Re: [PATCH v3 RESEND] ext4: clear extent index structure after file delete

"Theodore Ts'o" <tytso@xxxxxxx> · Thu, 4 Sep 2025 08:45:35 -0400

On Wed, Sep 03, 2025 at 04:30:27AM -0700, Nicolas Bretz wrote:
> The extent index structure in the top inode is not being cleared after a file
> is deleted, which leaves the path to the data blocks intact. This patch clears
> this extent index structure.
> 
> Extent structures are already being cleared, so this also makes the
> behavior consistent between extent and extent _index_ structures.

Actually, if we are going to make things consistent, we would be *not*
be clearing the extent leaf blocks if we are deleting the file ---
when possible.

Clearing the extent structures was never for security concerns.  The
reality is that removing the pointers to the data blocks is security
theater (e.g., like the TSA in US airports).  It makes people feel
good, but programs like photorec can be used to find the data blocks.
If they really want to securly delete a file, they should use shred or
wipe to overwrite the datablocks before deleting the file.

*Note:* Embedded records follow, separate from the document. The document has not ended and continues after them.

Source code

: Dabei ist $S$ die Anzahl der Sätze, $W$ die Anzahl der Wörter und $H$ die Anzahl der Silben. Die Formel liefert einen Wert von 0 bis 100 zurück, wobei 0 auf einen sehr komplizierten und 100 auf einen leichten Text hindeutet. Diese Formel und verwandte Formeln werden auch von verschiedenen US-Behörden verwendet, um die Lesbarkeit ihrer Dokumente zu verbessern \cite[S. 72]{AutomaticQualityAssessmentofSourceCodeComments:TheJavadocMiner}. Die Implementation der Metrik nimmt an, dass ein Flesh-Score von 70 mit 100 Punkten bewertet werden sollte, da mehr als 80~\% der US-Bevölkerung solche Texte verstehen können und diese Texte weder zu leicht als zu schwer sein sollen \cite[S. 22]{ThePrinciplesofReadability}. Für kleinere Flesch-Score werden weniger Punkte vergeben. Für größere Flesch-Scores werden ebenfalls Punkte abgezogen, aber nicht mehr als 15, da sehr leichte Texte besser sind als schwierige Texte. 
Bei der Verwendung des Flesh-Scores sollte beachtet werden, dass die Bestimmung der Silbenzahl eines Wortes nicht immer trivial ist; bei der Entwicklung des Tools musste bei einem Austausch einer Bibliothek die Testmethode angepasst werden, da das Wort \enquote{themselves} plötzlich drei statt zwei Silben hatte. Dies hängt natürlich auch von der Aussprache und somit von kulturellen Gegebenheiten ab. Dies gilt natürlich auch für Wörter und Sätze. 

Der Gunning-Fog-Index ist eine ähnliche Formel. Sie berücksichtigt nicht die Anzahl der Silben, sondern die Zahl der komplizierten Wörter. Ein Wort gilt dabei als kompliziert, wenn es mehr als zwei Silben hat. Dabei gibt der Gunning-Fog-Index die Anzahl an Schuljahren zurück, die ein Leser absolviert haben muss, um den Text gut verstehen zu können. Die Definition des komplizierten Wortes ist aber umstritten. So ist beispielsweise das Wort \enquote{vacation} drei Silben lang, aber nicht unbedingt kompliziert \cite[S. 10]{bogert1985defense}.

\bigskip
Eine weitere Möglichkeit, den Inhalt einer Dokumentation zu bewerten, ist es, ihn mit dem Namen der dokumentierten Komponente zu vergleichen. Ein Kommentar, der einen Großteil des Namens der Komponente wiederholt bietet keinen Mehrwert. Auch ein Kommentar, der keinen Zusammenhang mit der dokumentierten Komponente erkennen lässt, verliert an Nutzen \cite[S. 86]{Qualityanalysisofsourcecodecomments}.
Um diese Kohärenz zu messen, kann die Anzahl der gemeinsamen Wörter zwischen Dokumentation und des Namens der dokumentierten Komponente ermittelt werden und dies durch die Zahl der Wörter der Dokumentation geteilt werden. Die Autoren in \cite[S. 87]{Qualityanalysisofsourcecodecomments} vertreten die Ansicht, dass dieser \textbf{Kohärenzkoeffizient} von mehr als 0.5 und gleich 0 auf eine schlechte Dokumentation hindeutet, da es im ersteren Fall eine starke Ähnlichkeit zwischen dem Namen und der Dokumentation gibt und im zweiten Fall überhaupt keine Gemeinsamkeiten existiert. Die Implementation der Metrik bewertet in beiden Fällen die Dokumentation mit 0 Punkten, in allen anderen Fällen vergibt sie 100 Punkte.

[1] https://www.cgsecurity.org/wiki/photoRec

The reason why we wipe the extent structures is because when
journalling is enabled, a file truncation or deletion might not fit in
a single journal transaction, and might need to span two transactions.
For that reason, we put the inode on the orphan list, and then if the
operation doesn't fit in a single transaction, we need to keep the
file system in a consistent state at each transaction boundary.  So
that's why we zero out the extent structures as we go; so if we need
to pause the truncation so we can do a journal commit, the data block
pointers to the blocks that have been released are properly zeroed.

Now, if we know that all of the blocks in an extent leaf block can be
released in the current transaction, we could omit zeroing the leaf
block --- so long as we can drop the pointer to the leaf block in the
parent index block.  This also has the benefit that if we don't need
to modify the extent leaf block, we save two 4k writes to the disk ---
one in the journal and one in the extent leaf block, which would
improve the performance of an "rm -rf" workload.

The reason why we haven't done this is that the benefits aren't that
big, and so we haven't gotten around toit.  But if you are interested
in looking into it, if we can keep the code complexity down and avoid
impacting the maintainability of the code base feel free to take a
look at it.

					- Ted

P.S.  A related project would be adding support for the "secure
deletion" flag (see the chattr man page), which is currently
unimplemented.  The tricky bit is (a) we can't zero the blocks until
the transaction releasing the blockshas been commited, and (b) we need
to avoid a race where a block being zero gets reallocated since we
don't want to zero out data belonging to a newly realocated data block
that has been associated with an in-use inode.  The marginal utility
is a bit small, since userspace tools like shred and wipe already
exist, which is why no one has actually implemented to date.  But if
you're looking for an fun/interesting project, it's a possibility.